Reentrant topological phases in Mn-doped HgTe quantum wells

TL;DR

This paper investigates reentrant topological phases in Mn-doped HgTe quantum wells, revealing how magnetic doping and external fields induce complex Landau level behaviors and reentrant quantum Hall effects.

Contribution

It introduces a theoretical analysis of reentrant topological phases in Mn-doped HgTe quantum wells considering magnetic doping, well thickness, and temperature effects.

Findings

Reentrant quantum anomalous Hall effect observed due to nonlinear Zeeman effect.

Landau level spectrum exhibits nonmonotonic bending leading to reentrant behavior.
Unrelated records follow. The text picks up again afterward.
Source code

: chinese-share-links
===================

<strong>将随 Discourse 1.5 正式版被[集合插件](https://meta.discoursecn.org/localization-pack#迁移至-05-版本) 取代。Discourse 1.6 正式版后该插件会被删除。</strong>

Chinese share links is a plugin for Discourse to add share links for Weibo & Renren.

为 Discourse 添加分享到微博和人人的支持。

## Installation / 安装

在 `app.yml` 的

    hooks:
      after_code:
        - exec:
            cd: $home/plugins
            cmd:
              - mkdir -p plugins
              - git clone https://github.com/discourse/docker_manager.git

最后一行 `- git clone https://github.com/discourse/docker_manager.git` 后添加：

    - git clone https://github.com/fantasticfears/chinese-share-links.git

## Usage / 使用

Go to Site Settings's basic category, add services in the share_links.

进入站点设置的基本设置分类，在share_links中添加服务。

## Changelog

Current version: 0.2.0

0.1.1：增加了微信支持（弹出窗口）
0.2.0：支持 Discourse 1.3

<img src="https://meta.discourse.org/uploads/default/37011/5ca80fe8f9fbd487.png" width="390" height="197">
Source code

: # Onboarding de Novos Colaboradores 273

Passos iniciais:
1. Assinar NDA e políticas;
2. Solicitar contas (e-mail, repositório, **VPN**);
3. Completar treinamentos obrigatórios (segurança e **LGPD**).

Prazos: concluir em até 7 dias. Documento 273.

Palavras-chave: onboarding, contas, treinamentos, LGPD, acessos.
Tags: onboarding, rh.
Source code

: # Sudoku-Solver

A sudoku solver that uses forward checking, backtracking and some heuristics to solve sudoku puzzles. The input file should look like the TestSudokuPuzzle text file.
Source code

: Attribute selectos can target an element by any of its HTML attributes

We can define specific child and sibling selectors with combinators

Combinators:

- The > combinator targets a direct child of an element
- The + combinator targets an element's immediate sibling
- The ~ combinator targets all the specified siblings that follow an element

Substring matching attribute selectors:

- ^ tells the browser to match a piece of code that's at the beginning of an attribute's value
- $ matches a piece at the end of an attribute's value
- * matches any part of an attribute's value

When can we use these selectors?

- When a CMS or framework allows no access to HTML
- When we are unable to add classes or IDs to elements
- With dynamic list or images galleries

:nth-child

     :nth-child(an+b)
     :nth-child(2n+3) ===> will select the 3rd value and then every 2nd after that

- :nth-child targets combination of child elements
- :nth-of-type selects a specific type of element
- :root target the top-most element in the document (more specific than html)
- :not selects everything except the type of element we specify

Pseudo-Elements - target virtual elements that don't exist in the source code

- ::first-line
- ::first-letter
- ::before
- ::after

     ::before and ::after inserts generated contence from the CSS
Reentrant phases depend on Mn concentration, well thickness, and temperature.

Abstract

Quantum wells of HgTe doped with Mn display the quantum anomalous Hall effect due to the magnetic moments of the Mn ions. In the presence of a magnetic field, these magnetic moments induce an effective nonlinear Zeeman effect, causing a nonmonotonic bending of the Landau levels. As a consequence, the quantized (spin) Hall conductivity exhibits a reentrant behavior as one increases the magnetic field. Here, we will discuss the appearance of different types of reentrant behavior as a function of Mn concentration, well thickness, and temperature, based on the qualitative form of the Landau-level spectrum in an effective four-band model.